Suffering from this delusion, the conventional media ignored the warning signals coming from technology, which was rapidly opening up other channels of communication. And around a decade or more into the new era, it continues to bury its head in the sand, blissfully ignorant of its redundancy while the nation prefers to talk to itself through a variety of new mediums and platforms.
Nothing illustrates it more clearly than the manner in which Prime Minister Narendra Modi has been using a host of unconventional channels of communication to reach out to the masses and deliver his message. Of late, he has used technology to talk directly with farmers, beneficiaries of the central schemes and upcoming entrepreneurs of Digital India. The ease with which his audiences, largely comprising common people, have been interacting with the country’s top political executive is fascinatingly effective. It is altogether an innovative way of establishing connect between the ruler and the ruled.
Granted that much of the discussion happens in a controlled environment, but its positives cannot be ignored when an ordinary woman in Raipur gets a chance to speak directly to the prime minister and narrate her entrepreneurial journey. Similarly, farmers sitting in the remotest parts of the country get connected with the prime minister via 50,000-odd common services centres (CSEs) spread across the entire country. In one go, he reaches out to millions through his NaMo app apart from his social media platforms. Meanwhile, the conventional media is yet to wake up to the irony of the fact that it has to go these sources for the news for the day.
Modi's lively interactions with hoi polloi do create the impression of a frank and open political dialogue directly with people who matter in electoral terms. Not only commoners, even to talk with la crème de la crème of society, old media is hardly the preferred mode of communication. Take for instance the closed-door meeting the prime minister had with the top chief executive officers (CEOs) of Corporate India in Mumbai in which he explained his government’s economic policies to them and sought their feedback face-to-face — which would ensure no nuances are lost in transmission. He directly communicated with corporate honchos to let them know about the government’s expectations of them and the road ahead. And there is something unique about this changing mode of communication that is adopted by commoners and the ruling elites alike. It paves the way for two-way communication which empowers the less privileged.
This has grossly marginalised conventional media that prided itself on having the privilege of exclusive access to corridors of power. The fact that a communicator could create an interactive platform to send and receive messages with the whole nation demonstrates the redundancy of the traditional media that thrived on its supposed connect at least with the elite. That is the precisely the reason most media interviews conducted with the country’s top leaders, irrespective of their domains, mostly conform to PR exercises.

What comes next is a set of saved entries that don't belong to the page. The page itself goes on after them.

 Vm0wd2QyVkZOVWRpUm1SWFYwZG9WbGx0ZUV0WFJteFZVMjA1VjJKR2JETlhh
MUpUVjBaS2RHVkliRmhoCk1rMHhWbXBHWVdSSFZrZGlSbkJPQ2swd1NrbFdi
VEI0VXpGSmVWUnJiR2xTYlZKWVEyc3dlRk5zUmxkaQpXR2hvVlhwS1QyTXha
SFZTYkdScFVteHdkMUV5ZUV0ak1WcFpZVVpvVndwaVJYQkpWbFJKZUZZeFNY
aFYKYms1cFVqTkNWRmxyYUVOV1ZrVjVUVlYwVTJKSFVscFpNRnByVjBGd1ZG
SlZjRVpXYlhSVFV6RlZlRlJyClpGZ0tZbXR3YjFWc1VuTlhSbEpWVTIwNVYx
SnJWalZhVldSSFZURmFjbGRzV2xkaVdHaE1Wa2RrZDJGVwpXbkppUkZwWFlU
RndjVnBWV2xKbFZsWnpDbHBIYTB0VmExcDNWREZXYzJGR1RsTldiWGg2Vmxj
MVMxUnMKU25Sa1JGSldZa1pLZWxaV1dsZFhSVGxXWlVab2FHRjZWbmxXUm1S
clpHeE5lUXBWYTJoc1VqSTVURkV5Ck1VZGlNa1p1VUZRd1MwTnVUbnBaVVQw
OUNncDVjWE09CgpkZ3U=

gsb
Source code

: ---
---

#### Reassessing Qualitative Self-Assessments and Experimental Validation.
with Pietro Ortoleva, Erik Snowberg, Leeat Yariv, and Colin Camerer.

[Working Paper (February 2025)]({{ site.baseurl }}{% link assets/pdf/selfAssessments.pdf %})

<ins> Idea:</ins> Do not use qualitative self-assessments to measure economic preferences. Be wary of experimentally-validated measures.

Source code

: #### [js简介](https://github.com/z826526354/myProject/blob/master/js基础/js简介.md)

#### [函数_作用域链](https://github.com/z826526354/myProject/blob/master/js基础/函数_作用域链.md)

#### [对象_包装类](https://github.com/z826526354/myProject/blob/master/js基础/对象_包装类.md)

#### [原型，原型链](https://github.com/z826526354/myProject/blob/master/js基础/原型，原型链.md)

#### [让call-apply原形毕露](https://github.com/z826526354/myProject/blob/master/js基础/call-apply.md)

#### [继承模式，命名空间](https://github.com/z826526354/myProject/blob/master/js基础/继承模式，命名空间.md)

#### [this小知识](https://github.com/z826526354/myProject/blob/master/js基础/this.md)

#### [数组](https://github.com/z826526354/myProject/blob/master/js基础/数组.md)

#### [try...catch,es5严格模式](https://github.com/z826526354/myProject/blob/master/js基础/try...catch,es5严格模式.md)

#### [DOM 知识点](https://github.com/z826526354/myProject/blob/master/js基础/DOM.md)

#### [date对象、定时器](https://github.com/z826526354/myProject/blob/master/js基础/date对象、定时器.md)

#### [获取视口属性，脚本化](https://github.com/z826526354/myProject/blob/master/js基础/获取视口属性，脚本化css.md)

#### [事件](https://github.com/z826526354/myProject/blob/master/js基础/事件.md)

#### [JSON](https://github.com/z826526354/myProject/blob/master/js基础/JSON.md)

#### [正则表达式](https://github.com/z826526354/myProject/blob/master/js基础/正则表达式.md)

Although people still love to watch the irreverent and probing inquisition of Indira Gandhi by a BBC journalist in the post-Emergency phase, that model of journalism is hardly relevant now. People no longer need an intermediary to convey their messages to the top. In the age of social media, a victim of discrimination at the regional passport office (RPO) in Lucknow could get access to Minister of External Affairs Sushma Swaraj and get her grievances addressed. In the process, Swaraj could get trolled by people with an antediluvian mindset and significant weight in numerical terms. That exposes the hideous face of society and a stark reality. This entire exercise is conducted without involvement of a conventional media as a channel of communication, even though it triggered a political debate.
Gone are the days when the traditional format of journalism like interviews or TV debates was considered the effective platforms to conduct politics for leaders. If you have any doubt, look at Arun Jaitley who has been using Facebook posts to disseminate his views on political matters. In terms of reach, this is far more efficient way than writing an op-ed or holding a press conference. In any case, the old media has to willy-nilly report his views next day. Even those less visible on social media platforms compared to top leaders find conventional tools of journalism nothing but a means to promote their career till they reach the top. The media's fabled access to newsmakers and its unique position to carry the message from the top are grossly undermined.

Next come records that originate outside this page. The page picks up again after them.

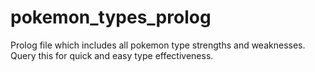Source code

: # pokemon_types_prolog
Prolog file which includes all pokemon type strengths and weaknesses. Query this for quick and easy type effectiveness.  
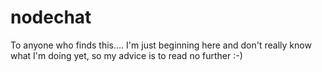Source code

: # nodechat

To anyone who finds this.... I'm just beginning here and don't really know what I'm doing yet, so my advice is to read no further :-)
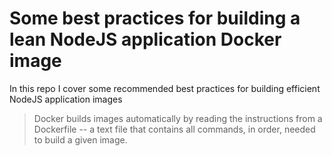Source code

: # Some best practices for building a lean NodeJS application Docker image
In this repo I cover some recommended best practices for building efficient NodeJS application images 

> Docker builds images automatically by reading the instructions from a Dockerfile -- a text file that contains all commands, in order, needed to build a given image.

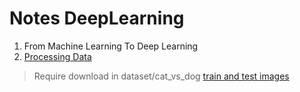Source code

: # Notes DeepLearning
1. From Machine Learning To Deep Learning
2. [Processing Data](Processing_data)
> Require download in dataset/cat_vs_dog [train and test images](https://www.kaggle.com/c/dogs-vs-cats/data#)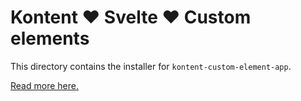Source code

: # Kontent ♥ Svelte ♥ Custom elements

This directory contains the installer for `kontent-custom-element-app`.

[Read more here.](https://github.com/yuriys-kentico/KenticoKontentCustomElementApp)
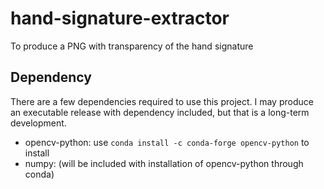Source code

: # hand-signature-extractor
To produce a PNG with transparency of the hand signature

## Dependency
There are a few dependencies required to use this project. I may produce an executable release with dependency included, but that is a long-term development.

- opencv-python: use `conda install -c conda-forge opencv-python` to install
- numpy: (will be included with installation of opencv-python through conda)
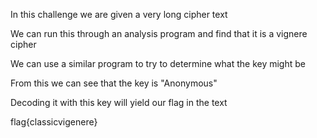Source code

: In this challenge we are given a very long cipher text

We can run this through an analysis program and find that it is a vignere cipher

We can use a similar program to try to determine what the key might be

From this we can see that the key is "Anonymous"

Decoding it with this key will yield our flag in the text

flag{classicvigenere}

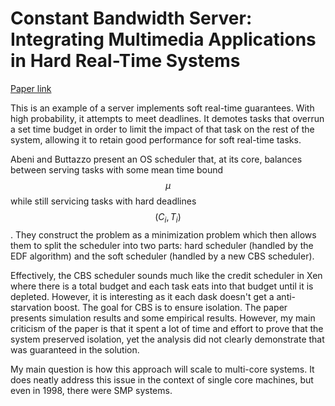 # Constant Bandwidth Server: Integrating Multimedia Applications in Hard Real-Time Systems
[Paper link](https://drive.google.com/open?id=19Zk7tykkZsDBCY5izwLgJ9fiIkZfhatB)

This is an example of a server implements soft real-time guarantees. With high probability, it attempts to meet deadlines. It demotes tasks that overrun a set time budget in order to limit the impact of that task on the rest of the system, allowing it to retain good performance for soft real-time tasks.

Abeni and Buttazzo present an OS scheduler that, at its core, balances between serving tasks with some mean time bound $$\mu$$ while still servicing tasks with hard deadlines $$(C_i, T_i)$$. They construct the problem as a minimization problem which then allows them to split the scheduler into two parts: hard scheduler (handled by the EDF algorithm) and the soft scheduler (handled by a new CBS scheduler).

Effectively, the CBS scheduler sounds much like the credit scheduler in Xen where there is a total budget and each task eats into that budget until it is depleted. However, it is interesting as it each dask doesn't get a anti-starvation boost. The goal for CBS is to ensure isolation. The paper presents simulation results and some empirical results. However, my main criticism of the paper is that it spent a lot of time and effort to prove that the system preserved isolation, yet the analysis did not clearly demonstrate that was guaranteed in the solution.

My main question is how this approach will scale to multi-core systems. It does neatly address this issue in the context of single core machines, but even in 1998, there were SMP systems.
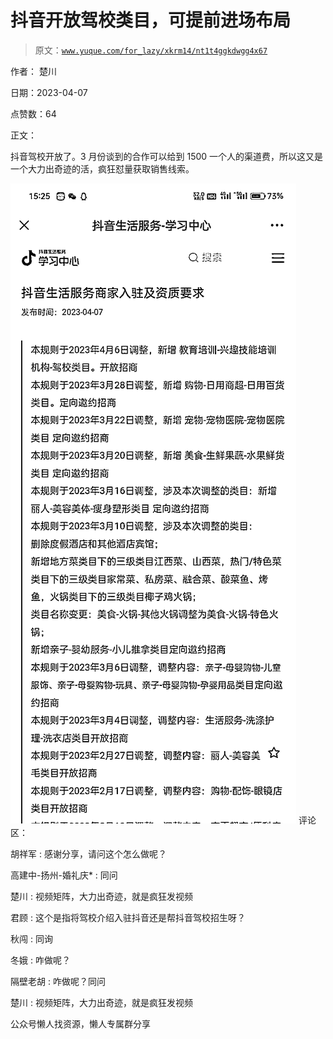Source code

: # 抖音开放驾校类目，可提前进场布局

> 原文：[`www.yuque.com/for_lazy/xkrm14/nt1t4ggkdwgg4x67`](https://www.yuque.com/for_lazy/xkrm14/nt1t4ggkdwgg4x67)



作者： 楚川



日期：2023-04-07



点赞数：64



正文：



抖音驾校开放了。3 月份谈到的合作可以给到 1500 一个人的渠道费，所以这又是一个大力出奇迹的活，疯狂怼量获取销售线索。



![](img/dced31e215bea9787d8c6d7c74793ca7.png)  <ne-p id="u75f4b3b2" data-lake-id="u75f4b3b2">评论区：



胡祥军 : 感谢分享，请问这个怎么做呢？



高建中-扬州-婚礼庆* : 同问



楚川 : 视频矩阵，大力出奇迹，就是疯狂发视频



君顾 : 这个是指将驾校介绍入驻抖音还是帮抖音驾校招生呀？



秋闯 : 同询



冬娥 : 咋做呢？



隔壁老胡 : 咋做呢？同问



楚川 : 视频矩阵，大力出奇迹，就是疯狂发视频



公众号懒人找资源，懒人专属群分享

</ne-p>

This development should not surprise anybody when the list of top 10 richest people does not have any old media baron, and instead had as three tech czars at the very top (Jeff Bezos, Bill Gates, Mark Zuckerberg). Bezos' acquisition of The Washington Post should summarise the whole new paradigm.
Modi was ahead of the curve in setting the agenda in the new communication age. His interactions with various social groups through social network platforms emerged as the most powerful medium of communication. Even in his days as Chief Minister of Gujarat, Modi used technological tools and conveyed his messages directly to people, over the heads of the conventional media like print and TV networks.
No doubt, his messaging proved to be far more effective than the conventional media's rants. His evaluation of the media's capability can be gauged by the fact that in his new role, he has discontinued the practice of taking journalists along on the prime minister's foreign tours which a select bunch of scribes used to consider their entitlement.
Of course, no tears need be shed on this gross marginalisation of the conventional media. As technology bridges the psychological distance between the leaders and the led, the conventional media can no longer hold on to its self-indulgent nostalgia as a mirror for the future. The credit will go to Modi for expediting this course correction. Perhaps a rephrasing of "A quick brown fox…" will be in order to evolve an effective conventional media.